Here is intersectional feminist and sex coach Cara Kovacs‘ expert advice to start developing a healthy and fulfilling sexual relationship with yourself through mindful masturbation.
Step one: let loose
When we are young children, we relate naturally to our bodies. Over time, society teaches us to associate shame or trauma with our genitals. For instance, we are taught to call penises and vaginas by other names such as “private parts.” We need to shed this shame and relearn to appreciate our bodies with a sense of childlike wonder.
Cultivating tantric pleasure of the self means to be fully embodied in your sexual truth, which, in the beginning, may bring up feelings of embarrassment—but remember, this embarrassment stems from indoctrinated societal shame. Kovacs suggests considering this saying: “If you want to be friends with someone, treat them like you are already friends.” The spirit behind this statement can be applied to self-pleasure. Try to begin the process as though it is something you are already comfortable with. Start slow with something that you know makes you feel good, like a self-massage, or form a ritual environment with candles and sensual music to get yourself in the mood. As long as it feels like a celebration of the self, it’s a good place to start.
Exploring and discovering what turns you on in a positive and playful way will also help you communicate your desires later to your chosen partner.
Step two: give attention to your wholeness
The act of masturbation is often focused solely on the genitals, which can make the orgasm feel like a localized, conditioned response that only pertains to one part of the body. However, during conscious sexual practice, orgasms don’t have to be constrained to only one part of the body, but can be experienced in multiple parts or through the entire body.
See what it feels like to touch your body in the same way you would touch your lover. Listen to your intuition and give love to the spaces that are asking for it. Think of the difference you feel when a partner pleases you because they truly want to and are experiencing mutual pleasure through serving you versus when a partner is doing something out of obligation. Try to apply this outlook to yourself. If it’s difficult to get yourself into this mindset, remind yourself of these universal teachings of Tantra:
- Pleasure is your birthright
- Your very existence is a miracle through which you are capable to create orgasm from self love
Step three: pay homage to the self
Often when masturbating, people imagine their current crush, favorite celebrity, experiences with past lovers, or watch porn. In your mindful masturbation practice, consider instead not thinking of any of these stimuli and just focus on you pleasuring you.
Kovacs says to ask yourself, “Must I imagine the presence of another soul for this to be a sexually satisfying experience?” If you think that you do, then revisit steps one and two until the concept doesn’t seem so outlandish.

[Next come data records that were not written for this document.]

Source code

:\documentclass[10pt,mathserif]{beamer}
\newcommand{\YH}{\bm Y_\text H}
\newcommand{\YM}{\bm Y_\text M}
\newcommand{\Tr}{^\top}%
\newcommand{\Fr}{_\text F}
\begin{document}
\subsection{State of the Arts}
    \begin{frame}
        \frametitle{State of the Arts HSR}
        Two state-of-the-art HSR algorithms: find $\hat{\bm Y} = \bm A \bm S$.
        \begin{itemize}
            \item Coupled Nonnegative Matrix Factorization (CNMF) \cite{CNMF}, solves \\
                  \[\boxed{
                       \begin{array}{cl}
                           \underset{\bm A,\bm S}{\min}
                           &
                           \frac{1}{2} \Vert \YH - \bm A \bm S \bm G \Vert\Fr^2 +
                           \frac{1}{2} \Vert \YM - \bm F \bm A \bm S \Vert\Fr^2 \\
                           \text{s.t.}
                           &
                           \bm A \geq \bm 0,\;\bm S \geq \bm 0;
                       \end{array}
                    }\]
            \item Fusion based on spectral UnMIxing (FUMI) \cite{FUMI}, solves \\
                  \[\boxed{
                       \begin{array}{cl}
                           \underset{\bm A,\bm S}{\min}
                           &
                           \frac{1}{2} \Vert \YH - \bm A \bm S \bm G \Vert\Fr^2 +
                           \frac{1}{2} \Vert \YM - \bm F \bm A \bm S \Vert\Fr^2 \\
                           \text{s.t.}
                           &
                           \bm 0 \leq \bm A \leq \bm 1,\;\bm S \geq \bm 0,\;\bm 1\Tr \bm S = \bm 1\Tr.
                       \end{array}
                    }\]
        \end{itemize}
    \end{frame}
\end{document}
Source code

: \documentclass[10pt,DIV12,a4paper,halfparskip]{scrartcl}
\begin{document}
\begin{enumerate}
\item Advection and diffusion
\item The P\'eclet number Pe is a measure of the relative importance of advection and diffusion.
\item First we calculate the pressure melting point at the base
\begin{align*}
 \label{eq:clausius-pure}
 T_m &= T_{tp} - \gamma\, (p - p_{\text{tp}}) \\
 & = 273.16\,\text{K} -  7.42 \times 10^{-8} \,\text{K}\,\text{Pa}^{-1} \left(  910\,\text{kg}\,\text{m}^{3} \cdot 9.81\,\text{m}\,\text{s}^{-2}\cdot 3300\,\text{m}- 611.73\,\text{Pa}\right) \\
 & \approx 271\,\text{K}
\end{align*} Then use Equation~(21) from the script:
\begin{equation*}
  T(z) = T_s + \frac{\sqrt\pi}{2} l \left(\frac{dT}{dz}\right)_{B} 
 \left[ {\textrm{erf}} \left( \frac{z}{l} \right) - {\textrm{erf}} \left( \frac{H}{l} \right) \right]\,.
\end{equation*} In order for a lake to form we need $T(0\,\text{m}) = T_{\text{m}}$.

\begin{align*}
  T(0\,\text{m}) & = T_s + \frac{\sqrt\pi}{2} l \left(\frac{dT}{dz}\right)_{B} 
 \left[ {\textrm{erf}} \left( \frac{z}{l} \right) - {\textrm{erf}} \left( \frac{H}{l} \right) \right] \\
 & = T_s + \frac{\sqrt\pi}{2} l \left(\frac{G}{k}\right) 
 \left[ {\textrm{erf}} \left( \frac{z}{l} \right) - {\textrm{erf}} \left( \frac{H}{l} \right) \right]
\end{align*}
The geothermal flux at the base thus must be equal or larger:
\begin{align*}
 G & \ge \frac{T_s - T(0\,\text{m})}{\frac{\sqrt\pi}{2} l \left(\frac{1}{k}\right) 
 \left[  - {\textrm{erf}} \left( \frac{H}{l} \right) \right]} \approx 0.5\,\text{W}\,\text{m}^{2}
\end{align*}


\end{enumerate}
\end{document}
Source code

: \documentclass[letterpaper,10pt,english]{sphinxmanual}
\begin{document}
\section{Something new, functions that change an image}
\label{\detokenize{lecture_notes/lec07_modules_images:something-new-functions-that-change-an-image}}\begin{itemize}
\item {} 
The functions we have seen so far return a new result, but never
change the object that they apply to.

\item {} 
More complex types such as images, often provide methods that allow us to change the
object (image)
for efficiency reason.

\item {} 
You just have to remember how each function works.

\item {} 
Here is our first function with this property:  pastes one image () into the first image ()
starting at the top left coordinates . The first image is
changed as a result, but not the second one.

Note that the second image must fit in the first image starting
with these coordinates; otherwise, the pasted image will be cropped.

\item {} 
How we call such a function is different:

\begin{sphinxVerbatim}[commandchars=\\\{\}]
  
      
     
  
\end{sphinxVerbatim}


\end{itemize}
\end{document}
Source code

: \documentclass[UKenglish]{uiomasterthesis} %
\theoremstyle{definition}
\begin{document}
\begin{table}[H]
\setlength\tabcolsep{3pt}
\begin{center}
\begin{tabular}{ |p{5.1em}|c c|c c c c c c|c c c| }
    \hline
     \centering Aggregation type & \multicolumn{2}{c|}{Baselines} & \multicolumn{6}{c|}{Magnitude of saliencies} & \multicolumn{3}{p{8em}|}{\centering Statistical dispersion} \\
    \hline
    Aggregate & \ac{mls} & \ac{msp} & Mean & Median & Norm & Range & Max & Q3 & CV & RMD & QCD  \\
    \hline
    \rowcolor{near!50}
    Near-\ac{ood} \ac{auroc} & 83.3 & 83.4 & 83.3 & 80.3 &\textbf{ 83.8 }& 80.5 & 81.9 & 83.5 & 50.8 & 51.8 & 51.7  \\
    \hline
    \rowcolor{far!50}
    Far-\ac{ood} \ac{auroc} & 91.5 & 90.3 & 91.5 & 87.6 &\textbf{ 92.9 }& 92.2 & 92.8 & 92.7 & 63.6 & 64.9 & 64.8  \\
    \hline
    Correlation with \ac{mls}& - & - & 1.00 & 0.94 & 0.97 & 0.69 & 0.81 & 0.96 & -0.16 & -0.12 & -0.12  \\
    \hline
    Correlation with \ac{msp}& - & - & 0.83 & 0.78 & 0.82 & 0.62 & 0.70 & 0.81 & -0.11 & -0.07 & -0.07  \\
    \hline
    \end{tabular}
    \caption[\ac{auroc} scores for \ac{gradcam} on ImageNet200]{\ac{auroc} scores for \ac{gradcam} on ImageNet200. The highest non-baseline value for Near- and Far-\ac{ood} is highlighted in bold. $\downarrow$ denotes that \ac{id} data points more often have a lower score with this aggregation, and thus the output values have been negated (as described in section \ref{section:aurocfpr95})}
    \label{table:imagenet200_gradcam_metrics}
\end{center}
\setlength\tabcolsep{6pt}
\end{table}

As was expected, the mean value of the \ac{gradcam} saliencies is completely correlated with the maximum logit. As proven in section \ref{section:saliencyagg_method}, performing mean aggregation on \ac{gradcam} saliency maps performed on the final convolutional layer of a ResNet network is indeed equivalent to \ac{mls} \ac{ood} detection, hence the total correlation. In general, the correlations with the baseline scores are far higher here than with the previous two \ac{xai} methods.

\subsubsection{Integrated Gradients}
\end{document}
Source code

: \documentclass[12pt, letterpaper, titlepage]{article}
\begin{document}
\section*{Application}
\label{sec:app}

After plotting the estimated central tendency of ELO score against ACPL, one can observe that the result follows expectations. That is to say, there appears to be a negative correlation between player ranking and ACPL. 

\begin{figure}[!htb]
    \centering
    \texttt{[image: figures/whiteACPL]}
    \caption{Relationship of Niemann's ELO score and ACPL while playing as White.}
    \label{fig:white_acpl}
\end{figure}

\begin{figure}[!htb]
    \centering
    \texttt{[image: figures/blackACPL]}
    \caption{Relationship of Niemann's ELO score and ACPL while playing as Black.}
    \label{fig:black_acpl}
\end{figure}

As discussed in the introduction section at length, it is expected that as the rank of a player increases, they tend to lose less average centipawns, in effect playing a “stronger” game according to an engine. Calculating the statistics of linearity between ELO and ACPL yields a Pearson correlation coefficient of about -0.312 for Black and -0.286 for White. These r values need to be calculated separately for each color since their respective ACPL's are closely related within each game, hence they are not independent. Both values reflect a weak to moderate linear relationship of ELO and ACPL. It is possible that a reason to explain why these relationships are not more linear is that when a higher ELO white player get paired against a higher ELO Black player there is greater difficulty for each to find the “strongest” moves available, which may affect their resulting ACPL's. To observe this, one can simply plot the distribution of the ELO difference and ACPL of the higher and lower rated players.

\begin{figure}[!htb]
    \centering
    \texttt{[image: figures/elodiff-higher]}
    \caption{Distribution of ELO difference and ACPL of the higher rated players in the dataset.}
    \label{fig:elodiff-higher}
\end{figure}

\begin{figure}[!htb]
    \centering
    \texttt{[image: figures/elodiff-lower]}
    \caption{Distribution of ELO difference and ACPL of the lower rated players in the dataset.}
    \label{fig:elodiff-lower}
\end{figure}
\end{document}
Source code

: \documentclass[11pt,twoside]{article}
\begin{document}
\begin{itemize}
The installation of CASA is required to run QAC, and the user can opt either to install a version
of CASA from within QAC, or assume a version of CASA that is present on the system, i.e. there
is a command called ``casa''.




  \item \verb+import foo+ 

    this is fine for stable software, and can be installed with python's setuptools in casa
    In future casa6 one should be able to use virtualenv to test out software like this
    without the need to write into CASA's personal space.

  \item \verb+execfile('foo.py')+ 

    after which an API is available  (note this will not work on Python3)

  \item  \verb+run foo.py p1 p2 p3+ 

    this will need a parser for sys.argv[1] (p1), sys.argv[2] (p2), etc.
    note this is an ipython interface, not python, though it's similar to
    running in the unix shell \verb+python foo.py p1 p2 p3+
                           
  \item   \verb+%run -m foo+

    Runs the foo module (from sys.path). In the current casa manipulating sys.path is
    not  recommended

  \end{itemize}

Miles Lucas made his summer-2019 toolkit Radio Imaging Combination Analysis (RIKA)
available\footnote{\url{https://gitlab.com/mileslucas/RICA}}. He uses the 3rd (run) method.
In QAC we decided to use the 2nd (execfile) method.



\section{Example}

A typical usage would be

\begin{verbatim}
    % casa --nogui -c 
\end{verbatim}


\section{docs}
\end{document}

The first time Kovacs was able to honor the self in masturbatory practice, she took the advice of a friend who told her that “she self-pleasured with crystals, while imagining herself lying on a giant log in the Amazon covered in rain, orgasming with the culmination of the jungle.”
The most striking aspect of the fantasy to Kovacs was that there was no one else present in it. So, try to remember that you deserve to hear and feel what you wish a partner to tell and do for you. Tell yourself that you love yourself, that you’re amazing and that your body is divine.
“When you pay total homage to the capability of your body to connect to the affirming force of pleasure, you create a conscious container of self respect,” Kovacs says. “You give yourself the affirmation you no longer need to seek to receive.”